WHAT IS BEING ASKED. Return all the data verbatim but without images.

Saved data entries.
╭──
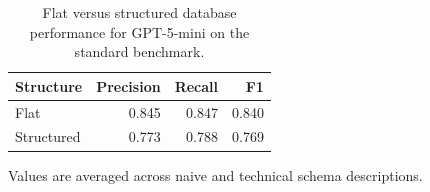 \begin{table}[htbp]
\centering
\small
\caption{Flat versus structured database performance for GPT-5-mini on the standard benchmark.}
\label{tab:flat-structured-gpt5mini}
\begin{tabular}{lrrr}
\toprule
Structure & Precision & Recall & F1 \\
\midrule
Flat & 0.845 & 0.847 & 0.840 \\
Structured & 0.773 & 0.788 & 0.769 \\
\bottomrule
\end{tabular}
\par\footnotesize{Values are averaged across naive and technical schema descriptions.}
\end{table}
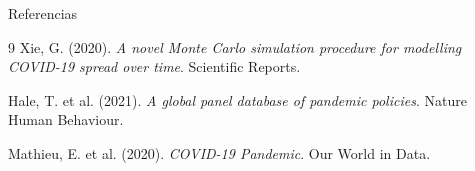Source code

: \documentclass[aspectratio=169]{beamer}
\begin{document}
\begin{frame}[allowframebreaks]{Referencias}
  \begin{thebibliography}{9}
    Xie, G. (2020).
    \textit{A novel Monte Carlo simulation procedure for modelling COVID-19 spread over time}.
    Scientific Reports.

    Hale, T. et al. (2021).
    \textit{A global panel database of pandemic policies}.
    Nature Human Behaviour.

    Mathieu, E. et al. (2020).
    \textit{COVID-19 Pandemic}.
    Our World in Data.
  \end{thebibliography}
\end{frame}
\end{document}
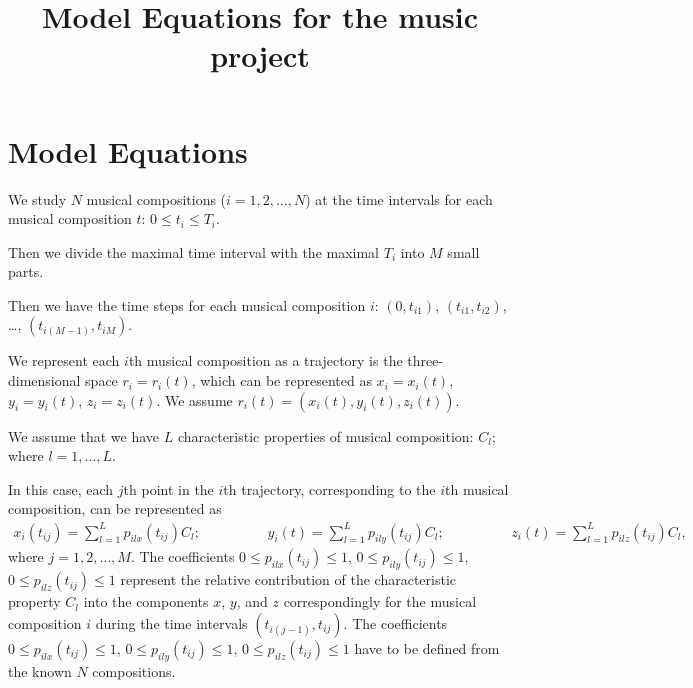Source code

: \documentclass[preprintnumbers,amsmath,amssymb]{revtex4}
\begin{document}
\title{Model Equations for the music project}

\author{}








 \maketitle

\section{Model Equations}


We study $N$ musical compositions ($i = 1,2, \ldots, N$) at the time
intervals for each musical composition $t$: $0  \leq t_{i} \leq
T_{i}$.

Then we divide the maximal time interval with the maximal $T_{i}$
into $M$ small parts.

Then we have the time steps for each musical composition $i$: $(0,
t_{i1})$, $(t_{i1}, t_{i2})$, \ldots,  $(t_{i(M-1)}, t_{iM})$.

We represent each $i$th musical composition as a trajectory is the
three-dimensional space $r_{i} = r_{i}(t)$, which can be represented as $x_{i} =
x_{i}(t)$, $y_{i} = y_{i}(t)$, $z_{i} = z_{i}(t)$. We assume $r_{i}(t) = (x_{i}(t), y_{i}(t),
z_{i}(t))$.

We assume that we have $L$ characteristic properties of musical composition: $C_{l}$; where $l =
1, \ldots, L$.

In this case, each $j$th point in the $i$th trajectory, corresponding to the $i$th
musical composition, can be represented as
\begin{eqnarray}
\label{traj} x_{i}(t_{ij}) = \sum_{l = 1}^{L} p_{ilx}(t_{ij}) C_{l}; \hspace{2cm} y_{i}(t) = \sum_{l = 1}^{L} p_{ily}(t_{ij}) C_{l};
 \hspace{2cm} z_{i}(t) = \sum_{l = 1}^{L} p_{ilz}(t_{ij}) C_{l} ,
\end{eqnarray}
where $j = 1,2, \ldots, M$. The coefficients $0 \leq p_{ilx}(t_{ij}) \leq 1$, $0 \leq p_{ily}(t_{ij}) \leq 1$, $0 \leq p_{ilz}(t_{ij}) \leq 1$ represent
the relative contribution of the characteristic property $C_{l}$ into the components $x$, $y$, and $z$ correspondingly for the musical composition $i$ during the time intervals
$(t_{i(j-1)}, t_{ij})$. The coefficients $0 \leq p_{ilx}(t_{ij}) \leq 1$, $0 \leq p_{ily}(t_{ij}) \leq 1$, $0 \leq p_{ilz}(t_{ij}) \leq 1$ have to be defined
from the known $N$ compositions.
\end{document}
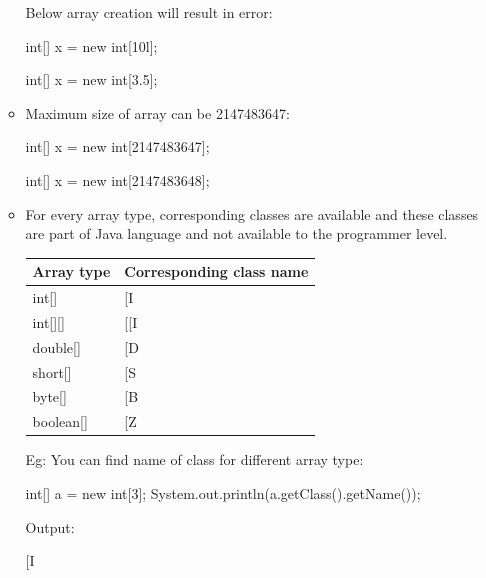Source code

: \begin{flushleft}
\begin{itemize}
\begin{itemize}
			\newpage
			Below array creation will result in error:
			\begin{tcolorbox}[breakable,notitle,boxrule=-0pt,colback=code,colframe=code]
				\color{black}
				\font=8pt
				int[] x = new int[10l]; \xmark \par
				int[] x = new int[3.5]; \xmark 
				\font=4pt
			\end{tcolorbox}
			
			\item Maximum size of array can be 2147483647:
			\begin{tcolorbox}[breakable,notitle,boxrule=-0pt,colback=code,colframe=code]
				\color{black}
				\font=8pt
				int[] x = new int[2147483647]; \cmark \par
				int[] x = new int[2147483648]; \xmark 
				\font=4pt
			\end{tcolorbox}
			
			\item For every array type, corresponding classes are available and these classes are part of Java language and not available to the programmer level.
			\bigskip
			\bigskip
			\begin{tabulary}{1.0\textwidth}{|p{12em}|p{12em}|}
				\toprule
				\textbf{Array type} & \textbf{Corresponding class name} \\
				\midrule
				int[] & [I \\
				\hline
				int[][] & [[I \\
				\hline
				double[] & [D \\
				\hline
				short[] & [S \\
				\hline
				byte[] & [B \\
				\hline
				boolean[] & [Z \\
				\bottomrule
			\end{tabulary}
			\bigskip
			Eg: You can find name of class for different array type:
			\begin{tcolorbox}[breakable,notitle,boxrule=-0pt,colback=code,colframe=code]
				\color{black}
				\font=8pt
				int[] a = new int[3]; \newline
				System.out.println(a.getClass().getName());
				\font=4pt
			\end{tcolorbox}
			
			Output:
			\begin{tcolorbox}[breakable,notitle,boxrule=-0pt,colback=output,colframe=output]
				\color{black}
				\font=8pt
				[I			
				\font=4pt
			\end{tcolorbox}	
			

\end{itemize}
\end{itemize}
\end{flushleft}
╰──
RESULT FOR THIS TASK.
 \begin{table}[htbp]
\centering
\small
\caption{Flat versus structured database performance for GPT-5-mini on the standard benchmark.}
\label{tab:flat-structured-gpt5mini}
\begin{tabular}{lrrr}
\toprule
Structure & Precision & Recall & F1 \\
\midrule
Flat & 0.845 & 0.847 & 0.840 \\
Structured & 0.773 & 0.788 & 0.769 \\
\bottomrule
\end{tabular}
\par\footnotesize{Values are averaged across naive and technical schema descriptions.}
\end{table}
Source code

: \documentclass[aspectratio=169]{beamer}
\begin{document}
\begin{frame}[allowframebreaks]{Referencias}
  \begin{thebibliography}{9}
    Xie, G. (2020).
    \textit{A novel Monte Carlo simulation procedure for modelling COVID-19 spread over time}.
    Scientific Reports.

    Hale, T. et al. (2021).
    \textit{A global panel database of pandemic policies}.
    Nature Human Behaviour.

    Mathieu, E. et al. (2020).
    \textit{COVID-19 Pandemic}.
    Our World in Data.
  \end{thebibliography}
\end{frame}
\end{document}
Source code

: \documentclass[preprintnumbers,amsmath,amssymb]{revtex4}
\begin{document}
\title{Model Equations for the music project}

\author{}








 \maketitle

\section{Model Equations}


We study $N$ musical compositions ($i = 1,2, \ldots, N$) at the time
intervals for each musical composition $t$: $0  \leq t_{i} \leq
T_{i}$.

Then we divide the maximal time interval with the maximal $T_{i}$
into $M$ small parts.

Then we have the time steps for each musical composition $i$: $(0,
t_{i1})$, $(t_{i1}, t_{i2})$, \ldots,  $(t_{i(M-1)}, t_{iM})$.

We represent each $i$th musical composition as a trajectory is the
three-dimensional space $r_{i} = r_{i}(t)$, which can be represented as $x_{i} =
x_{i}(t)$, $y_{i} = y_{i}(t)$, $z_{i} = z_{i}(t)$. We assume $r_{i}(t) = (x_{i}(t), y_{i}(t),
z_{i}(t))$.

We assume that we have $L$ characteristic properties of musical composition: $C_{l}$; where $l =
1, \ldots, L$.

In this case, each $j$th point in the $i$th trajectory, corresponding to the $i$th
musical composition, can be represented as
\begin{eqnarray}
\label{traj} x_{i}(t_{ij}) = \sum_{l = 1}^{L} p_{ilx}(t_{ij}) C_{l}; \hspace{2cm} y_{i}(t) = \sum_{l = 1}^{L} p_{ily}(t_{ij}) C_{l};
 \hspace{2cm} z_{i}(t) = \sum_{l = 1}^{L} p_{ilz}(t_{ij}) C_{l} ,
\end{eqnarray}
where $j = 1,2, \ldots, M$. The coefficients $0 \leq p_{ilx}(t_{ij}) \leq 1$, $0 \leq p_{ily}(t_{ij}) \leq 1$, $0 \leq p_{ilz}(t_{ij}) \leq 1$ represent
the relative contribution of the characteristic property $C_{l}$ into the components $x$, $y$, and $z$ correspondingly for the musical composition $i$ during the time intervals
$(t_{i(j-1)}, t_{ij})$. The coefficients $0 \leq p_{ilx}(t_{ij}) \leq 1$, $0 \leq p_{ily}(t_{ij}) \leq 1$, $0 \leq p_{ilz}(t_{ij}) \leq 1$ have to be defined
from the known $N$ compositions.
\end{document}
Source code

: \begin{flushleft}
\begin{itemize}
\begin{itemize}
			\newpage
			Below array creation will result in error:
			\begin{tcolorbox}[breakable,notitle,boxrule=-0pt,colback=code,colframe=code]
				\color{black}
				\font=8pt
				int[] x = new int[10l]; \xmark \par
				int[] x = new int[3.5]; \xmark 
				\font=4pt
			\end{tcolorbox}
			
			\item Maximum size of array can be 2147483647:
			\begin{tcolorbox}[breakable,notitle,boxrule=-0pt,colback=code,colframe=code]
				\color{black}
				\font=8pt
				int[] x = new int[2147483647]; \cmark \par
				int[] x = new int[2147483648]; \xmark 
				\font=4pt
			\end{tcolorbox}
			
			\item For every array type, corresponding classes are available and these classes are part of Java language and not available to the programmer level.
			\bigskip
			\bigskip
			\begin{tabulary}{1.0\textwidth}{|p{12em}|p{12em}|}
				\toprule
				\textbf{Array type} & \textbf{Corresponding class name} \\
				\midrule
				int[] & [I \\
				\hline
				int[][] & [[I \\
				\hline
				double[] & [D \\
				\hline
				short[] & [S \\
				\hline
				byte[] & [B \\
				\hline
				boolean[] & [Z \\
				\bottomrule
			\end{tabulary}
			\bigskip
			Eg: You can find name of class for different array type:
			\begin{tcolorbox}[breakable,notitle,boxrule=-0pt,colback=code,colframe=code]
				\color{black}
				\font=8pt
				int[] a = new int[3]; \newline
				System.out.println(a.getClass().getName());
				\font=4pt
			\end{tcolorbox}
			
			Output:
			\begin{tcolorbox}[breakable,notitle,boxrule=-0pt,colback=output,colframe=output]
				\color{black}
				\font=8pt
				[I			
				\font=4pt
			\end{tcolorbox}	
			

\end{itemize}
\end{itemize}
\end{flushleft}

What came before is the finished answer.